À la première personne d'Alain Finkielkraut
Le livre d’Alain Finkielkraut restitue un itinéraire personnel qui vaut autant pour un témoignage vivant et générationnel que par les questions plus graves de culture et de civilisation qu’il recoupe ou met en jeu. L’auteur est cet homme engagé, admiré ou vilipendé dans l’arène des luttes idéologiques contemporaines. Il y traîne toujours les séquelles de ces contentieux tragiques amorcés avant, du colonialisme à la Shoah, du totalitarisme aux démocraties vraies ou illibérales, de la technique dévorante d’humanité aux illusions du progrès, avec maintenant ses avatars régressifs ou contre-nature.
En huit chapitres, Finkielkraut donne un portrait qui paraît sincère et honnête de lui-même, fustigeant bien sûr ses nombreux adversaires, mais toujours avec des arguments de raison ou de réalités observables, qu’il s’agisse de la question de l’amour et des sexualités, des déchirements communautaires, de l’école et de l’université, qui vont comme on le sait à vau-l’eau, ou des nouvelles formes brutales de sociabilité et d’intolérance. Les thèmes essentiels abordés seraient les suivants : crise du monde contemporain, triomphe des idéologies délétères où l’homme aurait perdu son nom et sa hauteur et, dans cette foulée rapide, islamisme et gauchisme versus sionisme, négation de ce que fut l’histoire, irrespect vis-à-vis d’une nécessaire tradition qui est aussi mémoire, abaissement du goût et des mœurs, abandon des usages et des règles minimaux qui font une culture et une civilisation, ceux en premier de la France. Bien sûr, plusieurs propos ou reprises de l’auteur pourraient relever de l’antienne, entre désespoir et souffrance qui s’y attachent, oubli des essentiels et tant de liens rompus, mais surtout un horizon qui s’assombrit sans signes de la moindre éclaircie. Cet ouvrage de plaidoyers a le mérite d’analyses éclairantes sur tant de déchirements intellectuels qui hantent un temps désorienté.

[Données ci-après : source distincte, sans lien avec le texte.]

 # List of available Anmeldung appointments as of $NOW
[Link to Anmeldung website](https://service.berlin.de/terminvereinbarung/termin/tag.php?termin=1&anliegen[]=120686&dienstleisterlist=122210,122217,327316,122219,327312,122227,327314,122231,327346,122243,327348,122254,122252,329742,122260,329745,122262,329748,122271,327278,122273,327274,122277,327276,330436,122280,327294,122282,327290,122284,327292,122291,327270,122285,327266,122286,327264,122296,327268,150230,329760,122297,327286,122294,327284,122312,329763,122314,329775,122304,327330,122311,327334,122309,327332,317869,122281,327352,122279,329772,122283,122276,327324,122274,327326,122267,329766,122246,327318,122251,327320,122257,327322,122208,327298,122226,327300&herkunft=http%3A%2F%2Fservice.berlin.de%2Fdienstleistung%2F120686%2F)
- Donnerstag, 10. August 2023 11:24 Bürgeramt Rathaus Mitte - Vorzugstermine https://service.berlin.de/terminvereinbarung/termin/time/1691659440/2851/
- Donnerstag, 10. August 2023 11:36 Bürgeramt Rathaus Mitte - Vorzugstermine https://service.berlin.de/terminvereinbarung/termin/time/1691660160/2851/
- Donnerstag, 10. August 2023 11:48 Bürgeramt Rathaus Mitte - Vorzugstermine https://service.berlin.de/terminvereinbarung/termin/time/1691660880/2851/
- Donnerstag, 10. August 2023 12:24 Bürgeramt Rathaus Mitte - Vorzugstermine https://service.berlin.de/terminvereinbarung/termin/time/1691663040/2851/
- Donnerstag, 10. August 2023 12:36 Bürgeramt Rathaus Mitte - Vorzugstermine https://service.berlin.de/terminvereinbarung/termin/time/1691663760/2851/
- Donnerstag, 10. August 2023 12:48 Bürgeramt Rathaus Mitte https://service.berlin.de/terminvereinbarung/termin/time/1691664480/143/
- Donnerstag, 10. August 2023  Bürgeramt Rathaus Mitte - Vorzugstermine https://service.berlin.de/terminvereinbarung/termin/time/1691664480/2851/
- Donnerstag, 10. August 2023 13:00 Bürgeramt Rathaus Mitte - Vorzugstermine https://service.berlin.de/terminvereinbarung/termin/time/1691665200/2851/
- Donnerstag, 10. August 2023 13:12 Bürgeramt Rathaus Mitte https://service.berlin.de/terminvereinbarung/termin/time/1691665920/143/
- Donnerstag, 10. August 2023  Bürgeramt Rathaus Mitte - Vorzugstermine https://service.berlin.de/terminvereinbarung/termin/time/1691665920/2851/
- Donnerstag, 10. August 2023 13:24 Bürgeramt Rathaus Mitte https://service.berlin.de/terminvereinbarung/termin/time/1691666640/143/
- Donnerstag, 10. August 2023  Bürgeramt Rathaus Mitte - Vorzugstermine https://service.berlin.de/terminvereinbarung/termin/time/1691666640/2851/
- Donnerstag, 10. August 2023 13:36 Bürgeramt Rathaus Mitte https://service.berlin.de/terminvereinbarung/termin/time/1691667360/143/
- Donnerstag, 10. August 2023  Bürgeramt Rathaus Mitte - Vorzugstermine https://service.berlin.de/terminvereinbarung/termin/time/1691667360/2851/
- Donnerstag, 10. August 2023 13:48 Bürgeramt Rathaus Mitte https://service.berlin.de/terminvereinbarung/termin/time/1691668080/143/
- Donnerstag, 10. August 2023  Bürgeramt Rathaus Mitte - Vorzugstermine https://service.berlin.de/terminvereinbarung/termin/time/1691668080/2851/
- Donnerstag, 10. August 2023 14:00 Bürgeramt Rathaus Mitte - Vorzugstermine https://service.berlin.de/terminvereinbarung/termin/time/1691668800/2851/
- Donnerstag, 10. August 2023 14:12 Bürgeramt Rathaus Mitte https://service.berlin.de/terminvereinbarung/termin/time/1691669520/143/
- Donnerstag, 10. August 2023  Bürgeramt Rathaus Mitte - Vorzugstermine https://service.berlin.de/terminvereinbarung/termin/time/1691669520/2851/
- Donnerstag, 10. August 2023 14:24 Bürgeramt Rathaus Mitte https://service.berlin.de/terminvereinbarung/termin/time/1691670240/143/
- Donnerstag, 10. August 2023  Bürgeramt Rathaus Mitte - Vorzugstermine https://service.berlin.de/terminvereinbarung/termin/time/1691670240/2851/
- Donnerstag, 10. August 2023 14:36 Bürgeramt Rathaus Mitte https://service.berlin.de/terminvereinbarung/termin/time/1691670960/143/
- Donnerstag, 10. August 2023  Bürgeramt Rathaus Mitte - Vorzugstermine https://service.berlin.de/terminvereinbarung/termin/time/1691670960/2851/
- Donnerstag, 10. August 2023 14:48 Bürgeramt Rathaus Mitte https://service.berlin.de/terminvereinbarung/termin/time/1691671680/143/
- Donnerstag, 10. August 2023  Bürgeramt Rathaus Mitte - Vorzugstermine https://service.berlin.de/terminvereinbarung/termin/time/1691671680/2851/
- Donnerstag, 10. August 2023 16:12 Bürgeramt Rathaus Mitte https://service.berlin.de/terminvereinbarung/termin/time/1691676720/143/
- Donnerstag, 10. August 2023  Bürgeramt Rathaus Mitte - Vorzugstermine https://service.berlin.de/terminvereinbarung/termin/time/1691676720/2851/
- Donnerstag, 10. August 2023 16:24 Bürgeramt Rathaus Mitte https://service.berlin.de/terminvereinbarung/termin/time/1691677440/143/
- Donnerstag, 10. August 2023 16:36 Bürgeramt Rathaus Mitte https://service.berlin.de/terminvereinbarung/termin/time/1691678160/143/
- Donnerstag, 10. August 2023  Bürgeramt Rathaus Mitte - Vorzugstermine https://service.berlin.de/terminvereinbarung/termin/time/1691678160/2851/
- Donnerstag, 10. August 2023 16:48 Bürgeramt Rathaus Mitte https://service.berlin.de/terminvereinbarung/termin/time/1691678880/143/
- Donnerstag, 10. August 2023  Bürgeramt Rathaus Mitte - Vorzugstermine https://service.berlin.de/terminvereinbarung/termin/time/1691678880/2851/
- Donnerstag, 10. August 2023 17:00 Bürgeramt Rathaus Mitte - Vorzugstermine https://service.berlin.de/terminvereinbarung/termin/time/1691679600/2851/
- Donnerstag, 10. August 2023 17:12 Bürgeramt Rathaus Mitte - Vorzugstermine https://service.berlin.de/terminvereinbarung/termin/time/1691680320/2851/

Mais on ne peut qu’être intéressé ou surpris – eu égard aux polémiques qui ont suivi les révélations sur le passé national-socialiste de Heidegger et la publication récente de ses Cahiers noirs – que soient consacrés à l’auteur d’Être et Temps deux chapitres de ce livre bref. Le concept de Gestell, rendu traditionnellement en français par « arraisonnement », lui sert de clef de voûte pour montrer à quel point tant le monde des objets que celui des personnes sont aujourd’hui otages de la technique, du rendement extrême obligé et de l’oubli irréparable. Bien sûr, de l’Être à son origine, son histoire, sa métaphysique (occidentale ?) et son devenir, livré depuis à sa réduction physico-mathématique, une emprise matérialiste à tous ses azimuts, l’occultation de son essence, ou pire, sa terminaison écologique et humaine, en place du mystère de soi et d’un sens à dévoiler.

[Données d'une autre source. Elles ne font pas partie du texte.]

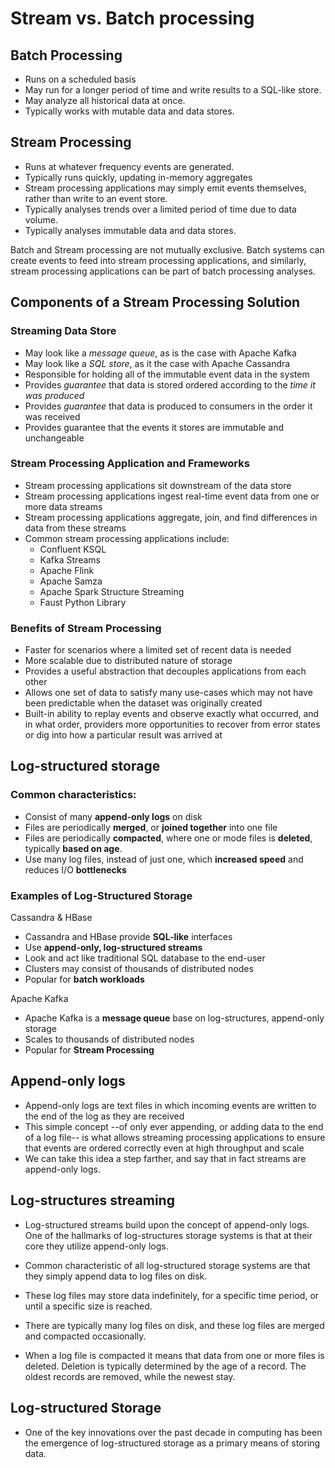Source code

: # Stream vs. Batch processing

## Batch Processing

* Runs on a scheduled basis
* May run for a longer period of time and write results to a SQL-like store.
* May analyze all historical data at once.
* Typically works with mutable data and data stores.

## Stream Processing

* Runs at whatever frequency events are generated.
* Typically runs quickly, updating in-memory aggregates
* Stream processing applications may simply emit events themselves, rather than write to an event store.
* Typically analyses trends over a limited period of time due to data volume.
* Typically analyses immutable data and data stores.

Batch and Stream processing are not mutually exclusive. Batch systems can create events to feed into stream processing applications, and similarly, stream processing applications can be part of batch processing analyses.

## Components of a Stream Processing Solution

### Streaming Data Store

* May look like a _message queue_, as is the case with Apache Kafka
* May look like a _SQL store_, as it the case with Apache Cassandra
* Responsible for holding all of the immutable event data in the system
* Provides _guarantee_ that data is stored ordered according to the _time it was produced_
* Provides _guarantee_ that data is produced to consumers in the order it was received
* Provides guarantee that the events it stores are immutable and unchangeable

### Stream Processing Application and Frameworks

* Stream processing applications sit downstream of the data store
* Stream processing applications ingest real-time event data from one or more data streams
* Stream processing applications aggregate, join, and find differences in data from these streams
* Common stream processing applications include:
    * Confluent KSQL
    * Kafka Streams
    * Apache Flink
    * Apache Samza
    * Apache Spark Structure Streaming
    * Faust Python Library

### Benefits of Stream Processing

* Faster for scenarios where a limited set of recent data is needed
* More scalable due to distributed nature of storage
* Provides a useful abstraction that decouples applications from each other
* Allows one set of data to satisfy many use-cases which may not have been predictable when the dataset was originally created
* Built-in ability to replay events and observe exactly what occurred, and in what order, providers more opportunities to recover from error states or dig into how a particular result was arrived at


## Log-structured storage

### Common characteristics:

* Consist of many **append-only logs** on disk
* Files are periodically **merged**, or **joined together** into one file
* Files are periodically **compacted**, where one or mode files is **deleted**, typically **based on age**.
* Use many log files, instead of just one, which **increased speed** and reduces I/O **bottlenecks**

### Examples of Log-Structured Storage

Cassandra & HBase

* Cassandra and HBase provide **SQL-like** interfaces
* Use **append-only, log-structured streams**
* Look and act like traditional SQL database to the end-user
* Clusters may consist of thousands of distributed nodes
* Popular for **batch workloads**

Apache Kafka

* Apache Kafka is a **message queue** base on log-structures, append-only storage
* Scales to thousands of distributed nodes
* Popular for **Stream Processing**

## Append-only logs

* Append-only logs are text files in which incoming events are written to the end of the log as they are received
* This simple concept --of only ever appending, or adding data to the end of a log file-- is what allows streaming processing applications to ensure that events are ordered correctly even at high throughput and scale
* We can take this idea a step farther, and say that in fact streams are append-only logs.

## Log-structures streaming

* Log-structured streams build upon the concept of append-only logs. One of the hallmarks of log-structures storage systems is that at their core they utilize append-only logs.

* Common characteristic of all log-structured storage systems are that they simply append data to log files on disk.

* These log files may store data indefinitely, for a specific time period, or until a specific size is reached.

* There are typically many log files on disk, and these log files are merged and compacted occasionally.

* When a log file is compacted it means that data from one or more files is deleted. Deletion is typically determined by the age of a record. The oldest records are removed, while the newest stay.

## Log-structured Storage

* One of the key innovations over the past decade in computing has been the emergence of log-structured storage as a primary means of storing data.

Les « juifs heideggériens » pourraient être satisfaits de cette revalorisation du blason de l’amant de Hannah Arendt et d’un philosophe qui finalement ne s’est pas bien expliqué avec la pensée juive, sa théologie et sa postérité multiple. Il n’était pas (et ne fut pas) lui non plus hors de portée de l’antisémitisme, « la maladie de l’Allemagne », comme le désignait Nietzsche, et ce, en dépit de sa génialité philosophique. Sa pensée continentale, substantielle et ontologique de cette façon-là, ferait toujours pièce à la philosophie analytique anglo-saxonne, formelle, grammatique et aujourd’hui dominante, y compris en Europe. Laquelle amènerait à perdre ainsi de vue la seule vraie question philosophique, celle de l’« être » – celui devenu ou à devenir… Il faut lire, dans cet esprit, les pages puissantes et désespérées du chapitre « Amor mundi », consacré à la pandémie du tourisme de masse généralisé qui envahit, gangrène et défigure les espaces et les rythmes du monde en son entier.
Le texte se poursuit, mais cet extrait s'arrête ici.